* **Records to use**:
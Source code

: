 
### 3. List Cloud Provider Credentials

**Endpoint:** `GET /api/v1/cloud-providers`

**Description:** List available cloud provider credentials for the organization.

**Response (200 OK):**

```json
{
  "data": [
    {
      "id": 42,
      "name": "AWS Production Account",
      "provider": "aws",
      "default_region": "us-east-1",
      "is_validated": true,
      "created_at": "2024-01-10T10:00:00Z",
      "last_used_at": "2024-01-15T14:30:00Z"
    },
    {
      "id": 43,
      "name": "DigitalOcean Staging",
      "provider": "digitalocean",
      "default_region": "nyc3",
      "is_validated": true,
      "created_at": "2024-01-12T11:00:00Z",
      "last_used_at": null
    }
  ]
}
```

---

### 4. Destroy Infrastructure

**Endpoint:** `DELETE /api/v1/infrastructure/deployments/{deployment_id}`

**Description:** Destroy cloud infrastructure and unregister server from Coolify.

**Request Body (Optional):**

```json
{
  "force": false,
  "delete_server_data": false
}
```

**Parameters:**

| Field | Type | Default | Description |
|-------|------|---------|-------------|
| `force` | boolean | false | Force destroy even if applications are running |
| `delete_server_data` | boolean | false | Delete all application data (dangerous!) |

* **What is needed**: The answer is every entry, copied word for word.

* **Task solution**:
Source code

: 
### 3. List Cloud Provider Credentials

**Endpoint:** `GET /api/v1/cloud-providers`

**Description:** List available cloud provider credentials for the organization.

**Response (200 OK):**

```json
{
  "data": [
    {
      "id": 42,
      "name": "AWS Production Account",
      "provider": "aws",
      "default_region": "us-east-1",
      "is_validated": true,
      "created_at": "2024-01-10T10:00:00Z",
      "last_used_at": "2024-01-15T14:30:00Z"
    },
    {
      "id": 43,
      "name": "DigitalOcean Staging",
      "provider": "digitalocean",
      "default_region": "nyc3",
      "is_validated": true,
      "created_at": "2024-01-12T11:00:00Z",
      "last_used_at": null
    }
  ]
}
```

---

### 4. Destroy Infrastructure

**Endpoint:** `DELETE /api/v1/infrastructure/deployments/{deployment_id}`

**Description:** Destroy cloud infrastructure and unregister server from Coolify.

**Request Body (Optional):**

```json
{
  "force": false,
  "delete_server_data": false
}
```

**Parameters:**

| Field | Type | Default | Description |
|-------|------|---------|-------------|
| `force` | boolean | false | Force destroy even if applications are running |
| `delete_server_data` | boolean | false | Delete all application data (dangerous!) |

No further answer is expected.